Hey! Hey! Hey! :D
Guess who's back! Well, guess who's ignoring chapter 6 of His Pack of Four...This girl! I rather read today! :3 By the way, this review was already in the making by the time you requested! XD You don't need to request, just so you know, its like you have a permanent 'reviewing spot' from me hahaha! Anyway, review time!
"Augusta's boy, Frank Longbottom, he'll make a (non-12 word) fine Auror. Him and that brown haired thing both.
'If you're referring to one of my students as that brown haired thing, Mr. Moody-"
That had to be the best line exchange ever written! I laughed not only because Moody would certainly SAY something like that but I managed to picture Minerva's face perfectly well when she was delivering her own line. Brilliant.
They are simply trying to stay out of the war, not unlike the majority of our country."--Wouldn't 'not unlike' be a double negative. Or would that be considered a litotes? o.O
I really liked seeing a meeting take place. I've never read one so whenever and if I write an Order of the Phoenix moment...I'll be sure to come here and re-read to get the feel of it. Albus here is perfect and does act as I figure he would. He's in charge of the meeting but is not calling the shots nor is he doing all the talking. And what Moody was insinuating when it came to Sirius...did he mean that Sirius would eventually turn evil just because of where he came from?
I really enjoyed reading James's part of the story. It sucked me right in that I forgot to review as I went along. The shift between how lighthearted the story felt at the beginning to the now dark times is starting to become more noticeable to me.
"But actually, we're all going together. You're welcome to join us." There, James thought. Now he was the nice guy for inviting him, and no way would Durmstrang want to go to Hogsmeade with all of...
"Sure, I vould enjoy that."
(insert James's non-12 word here)
That part right there had me laughing hard. James's internal dialogue is fantastic. I do have a few questions for you...how long are you planning on making this chapter wise? The reason I ask is because I know this is a either a 2 book length or trilogy fic, so I can't imagine the large amount of work you've put into it and what you still have left to do! Brave, brave woman indeed.

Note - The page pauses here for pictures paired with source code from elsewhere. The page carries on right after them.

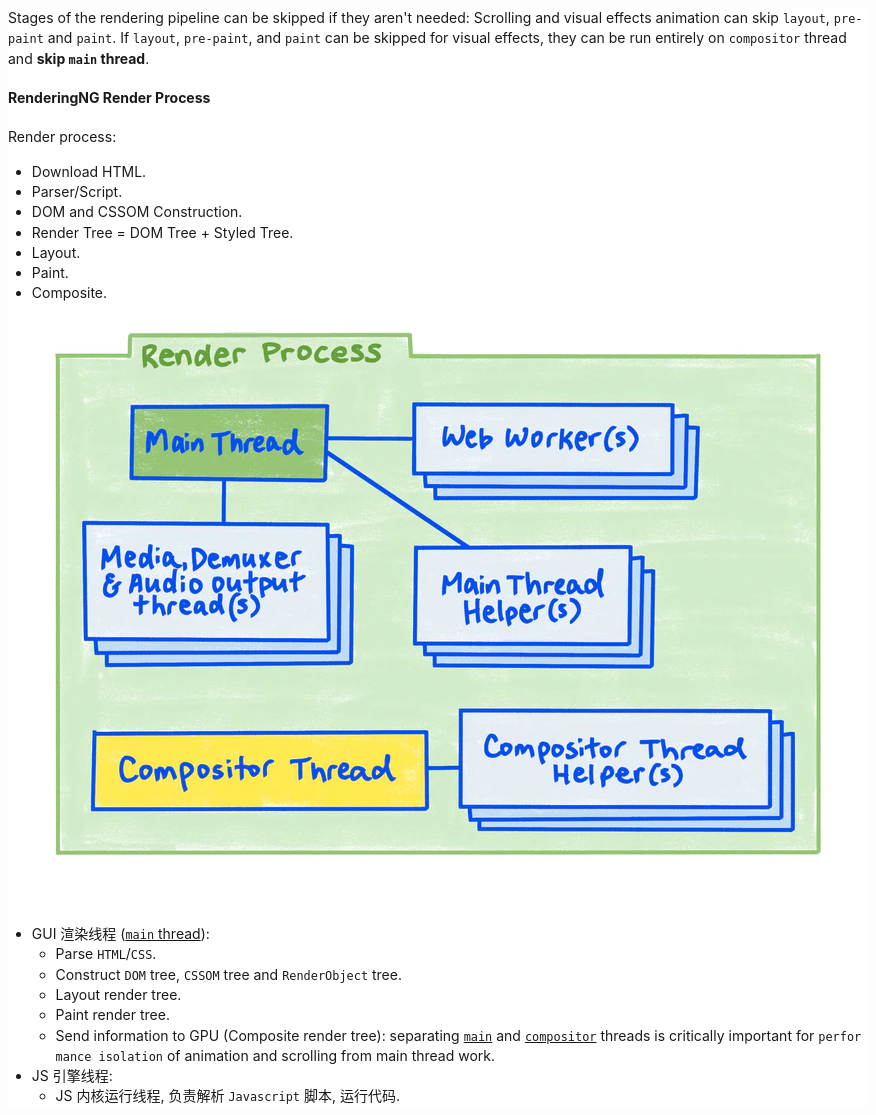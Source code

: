 Stages of the rendering pipeline can be skipped if they aren't needed:
Scrolling and visual effects animation can skip `layout`, `pre-paint` and `paint`.
If `layout`, `pre-paint`, and `paint` can be skipped for visual effects,
they can be run entirely on `compositor` thread and **skip `main` thread**.

#### RenderingNG Render Process

Render process:

- Download HTML.
- Parser/Script.
- DOM and CSSOM Construction.
- Render Tree = DOM Tree + Styled Tree.
- Layout.
- Paint.
- Composite.

[![Render Process](./figures/RenderProcess.webp)](https://developer.chrome.com/articles/renderingng-architecture/#threads)

- GUI 渲染线程 ([`main` thread](https://developer.chrome.com/articles/renderingng-architecture/#render-process-main-thread-components)):
  - Parse `HTML`/`CSS`.
  - Construct `DOM` tree, `CSSOM` tree and `RenderObject` tree.
  - Layout render tree.
  - Paint render tree.
  - Send information to GPU (Composite render tree):
    separating
    [`main`](https://developer.chrome.com/articles/renderingng-architecture/#render-process-main-thread-components)
    and
    [`compositor`](https://developer.chrome.com/articles/renderingng-architecture/#render-process-compositor-thread-structure)
    threads is critically important for
    `performance isolation` of animation and scrolling from main thread work.
- JS 引擎线程:
  - JS 内核运行线程, 负责解析 `Javascript` 脚本, 运行代码.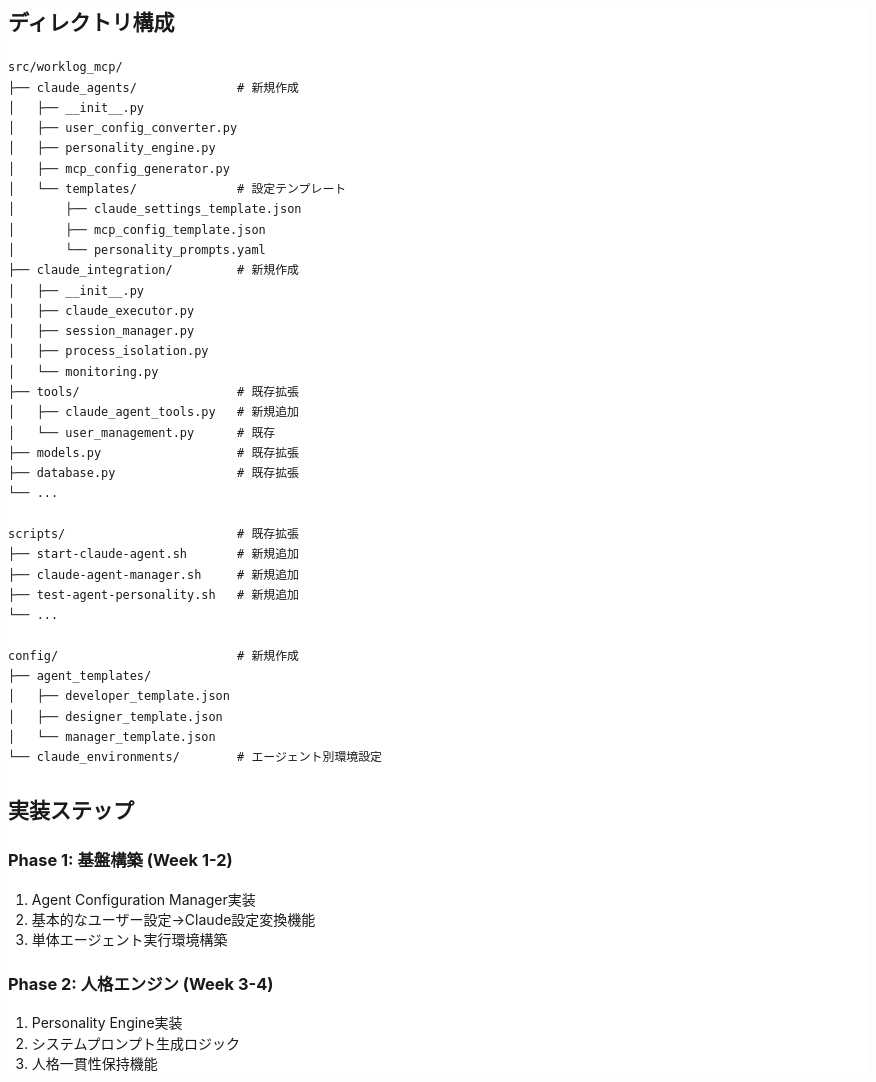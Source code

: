 ## ディレクトリ構成

```
src/worklog_mcp/
├── claude_agents/              # 新規作成
│   ├── __init__.py
│   ├── user_config_converter.py
│   ├── personality_engine.py
│   ├── mcp_config_generator.py
│   └── templates/              # 設定テンプレート
│       ├── claude_settings_template.json
│       ├── mcp_config_template.json
│       └── personality_prompts.yaml
├── claude_integration/         # 新規作成
│   ├── __init__.py
│   ├── claude_executor.py
│   ├── session_manager.py
│   ├── process_isolation.py
│   └── monitoring.py
├── tools/                      # 既存拡張
│   ├── claude_agent_tools.py   # 新規追加
│   └── user_management.py      # 既存
├── models.py                   # 既存拡張
├── database.py                 # 既存拡張 
└── ...

scripts/                        # 既存拡張
├── start-claude-agent.sh       # 新規追加
├── claude-agent-manager.sh     # 新規追加
├── test-agent-personality.sh   # 新規追加
└── ...

config/                         # 新規作成
├── agent_templates/
│   ├── developer_template.json
│   ├── designer_template.json
│   └── manager_template.json
└── claude_environments/        # エージェント別環境設定
```

## 実装ステップ

### Phase 1: 基盤構築 (Week 1-2)
1. Agent Configuration Manager実装
2. 基本的なユーザー設定→Claude設定変換機能
3. 単体エージェント実行環境構築

### Phase 2: 人格エンジン (Week 3-4)
1. Personality Engine実装
2. システムプロンプト生成ロジック
3. 人格一貫性保持機能
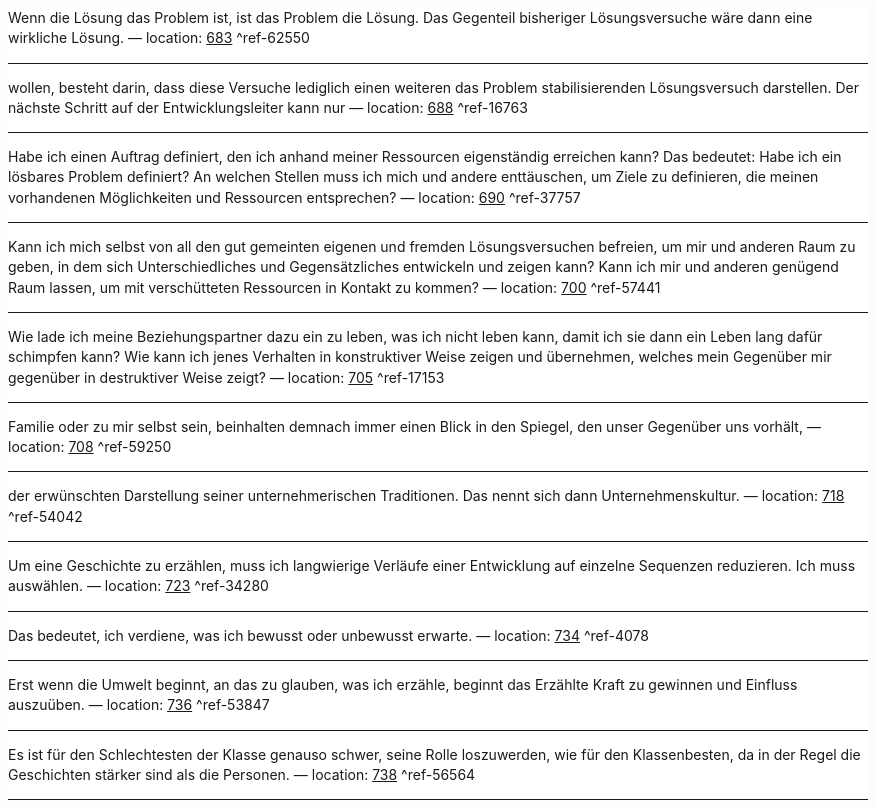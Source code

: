 Wenn die Lösung das Problem ist, ist das Problem die Lösung. Das Gegenteil bisheriger Lösungsversuche wäre dann eine wirkliche Lösung. — location: [683](kindle://book?action=open&asin=B00V881HXM&location=683) ^ref-62550

---
wollen, besteht darin, dass diese Versuche lediglich einen weiteren das Problem stabilisierenden Lösungsversuch darstellen. Der nächste Schritt auf der Entwicklungsleiter kann nur — location: [688](kindle://book?action=open&asin=B00V881HXM&location=688) ^ref-16763

---
Habe ich einen Auftrag definiert, den ich anhand meiner Ressourcen eigenständig erreichen kann? Das bedeutet: Habe ich ein lösbares Problem definiert? An welchen Stellen muss ich mich und andere enttäuschen, um Ziele zu definieren, die meinen vorhandenen Möglichkeiten und Ressourcen entsprechen? — location: [690](kindle://book?action=open&asin=B00V881HXM&location=690) ^ref-37757

---
Kann ich mich selbst von all den gut gemeinten eigenen und fremden Lösungsversuchen befreien, um mir und anderen Raum zu geben, in dem sich Unterschiedliches und Gegensätzliches entwickeln und zeigen kann? Kann ich mir und anderen genügend Raum lassen, um mit verschütteten Ressourcen in Kontakt zu kommen? — location: [700](kindle://book?action=open&asin=B00V881HXM&location=700) ^ref-57441

---
Wie lade ich meine Beziehungspartner dazu ein zu leben, was ich nicht leben kann, damit ich sie dann ein Leben lang dafür schimpfen kann? Wie kann ich jenes Verhalten in konstruktiver Weise zeigen und übernehmen, welches mein Gegenüber mir gegenüber in destruktiver Weise zeigt? — location: [705](kindle://book?action=open&asin=B00V881HXM&location=705) ^ref-17153

---
Familie oder zu mir selbst sein, beinhalten demnach immer einen Blick in den Spiegel, den unser Gegenüber uns vorhält, — location: [708](kindle://book?action=open&asin=B00V881HXM&location=708) ^ref-59250

---
der erwünschten Darstellung seiner unternehmerischen Traditionen. Das nennt sich dann Unternehmenskultur. — location: [718](kindle://book?action=open&asin=B00V881HXM&location=718) ^ref-54042

---
Um eine Geschichte zu erzählen, muss ich langwierige Verläufe einer Entwicklung auf einzelne Sequenzen reduzieren. Ich muss auswählen. — location: [723](kindle://book?action=open&asin=B00V881HXM&location=723) ^ref-34280

---
Das bedeutet, ich verdiene, was ich bewusst oder unbewusst erwarte. — location: [734](kindle://book?action=open&asin=B00V881HXM&location=734) ^ref-4078

---
Erst wenn die Umwelt beginnt, an das zu glauben, was ich erzähle, beginnt das Erzählte Kraft zu gewinnen und Einfluss auszuüben. — location: [736](kindle://book?action=open&asin=B00V881HXM&location=736) ^ref-53847

---
Es ist für den Schlechtesten der Klasse genauso schwer, seine Rolle loszuwerden, wie für den Klassenbesten, da in der Regel die Geschichten stärker sind als die Personen. — location: [738](kindle://book?action=open&asin=B00V881HXM&location=738) ^ref-56564

---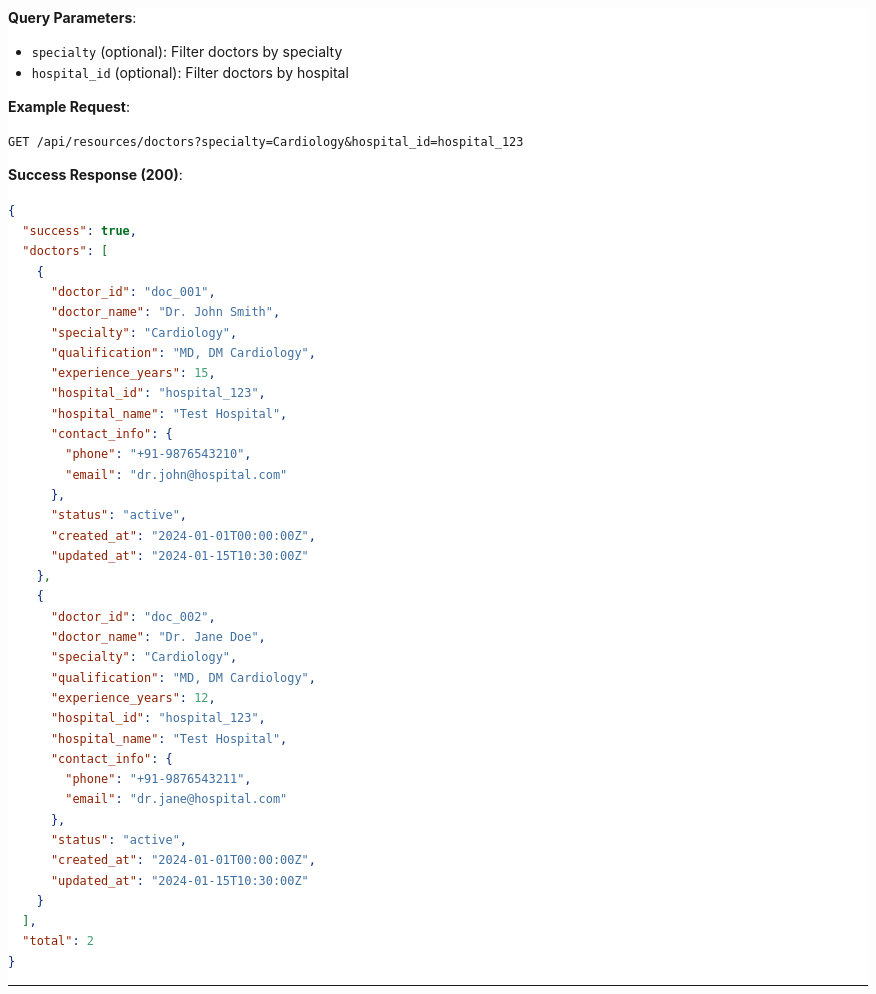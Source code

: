 **Query Parameters**:
- `specialty` (optional): Filter doctors by specialty
- `hospital_id` (optional): Filter doctors by hospital

**Example Request**:
```
GET /api/resources/doctors?specialty=Cardiology&hospital_id=hospital_123
```

**Success Response (200)**:
```json
{
  "success": true,
  "doctors": [
    {
      "doctor_id": "doc_001",
      "doctor_name": "Dr. John Smith",
      "specialty": "Cardiology",
      "qualification": "MD, DM Cardiology",
      "experience_years": 15,
      "hospital_id": "hospital_123",
      "hospital_name": "Test Hospital",
      "contact_info": {
        "phone": "+91-9876543210",
        "email": "dr.john@hospital.com"
      },
      "status": "active",
      "created_at": "2024-01-01T00:00:00Z",
      "updated_at": "2024-01-15T10:30:00Z"
    },
    {
      "doctor_id": "doc_002",
      "doctor_name": "Dr. Jane Doe",
      "specialty": "Cardiology",
      "qualification": "MD, DM Cardiology",
      "experience_years": 12,
      "hospital_id": "hospital_123",
      "hospital_name": "Test Hospital",
      "contact_info": {
        "phone": "+91-9876543211",
        "email": "dr.jane@hospital.com"
      },
      "status": "active",
      "created_at": "2024-01-01T00:00:00Z",
      "updated_at": "2024-01-15T10:30:00Z"
    }
  ],
  "total": 2
}
```

---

The only CC that I have, which is really NOT that big of a deal really but just me being...well...me. But there was a point where I thought you had missed a typo: " during emergencies so you can be vithstanding extreme cold" I made a mental note about it to tell you but as I kept reading along, I saw that it was the new student's accent. As a reader, I had totally forgotten about him, you know. This, I think, is the first time you've brought him up again since his tour of the school with Lily which was a few chapters back. Perhaps reminding the reader somewhere within that section that he's the new student. Anyway, that's just my take on it! XD I sometimes have a memory of a goldfish so yeah...ignore this if you want to! XD
Anyway, I really don't have much to say about this chapter! Hahaha!
I can't wait to see what happens and where you're going to take this, Jami!
Until next time, m'dear! :D
Author's Response: Awww I was so excited to see you here!! And that's very sweet of you ♥ let me know if you end up preferring that I request, okay?
Hahaha funny you should mention 'not unlike' I kind of struggled with that one a bit. But for some reason I hated 'similar to the majority of our country,' so I stuck with it :P. Sh. You're the first person to notice it. Or to mention it.
I had a lot more fun writing the Order meeting than I thought I would, but I still worry if it 'feels' right, so I'm extremely happy you liked it. That line of Moody's about Alice... yep, I actually patted myself on the back for that one. Or, mentally patted myself on the back. Haha.
NO!! Moody doesn't mean that at all! I'll play with that a bit because now I do how it could sound like he meant that about Sirius... and now I just want to cuddle my poor wittle Sirius doggy and tell him what a good boy he is. But, Moody just means that the auror training is pretty much unnecessary because they all know Sirius is going to end up in the Order, not training to be an Auror. He couldn't handle the new politics of it that way Alice and Frank will be able to.
Thank you for pointing that out about Alrek! Now that I look back over it, you're right, he hasn't really come back up since chapter 5. He's sort of in chapter 6, but in a very secretive way so you wouldn't know about him in there. He's in the next two chapters, so I think evening that out and giving him a small something in one before this chapter to remind the readers he's still here would be a good idea. Thank you for pointing that out! ♥
I'm not really sure how many chapters this will be. I do my outlines in sort of.. important bullet point things. So I list in chronological order the important things that happen, and just break up the chapters as I go down the outlines and write. I'm just over halfway done with my outline, but after Christmas things kind of speed up. Still though, I still have quite a ways to go. As of now, it's planned to be two books. This one ending at the end of 7th year, the next one covering their time with the Order until they..they.. (insert frantic sobs). Sometimes I feel brave, other times I feel stupid for getting myself tangled up in something that is going to make me so sad at the end, haha.
Thank you so much for this amazing review *hug* Be warned, the next chapter has some serious James Lily fuzzies in it.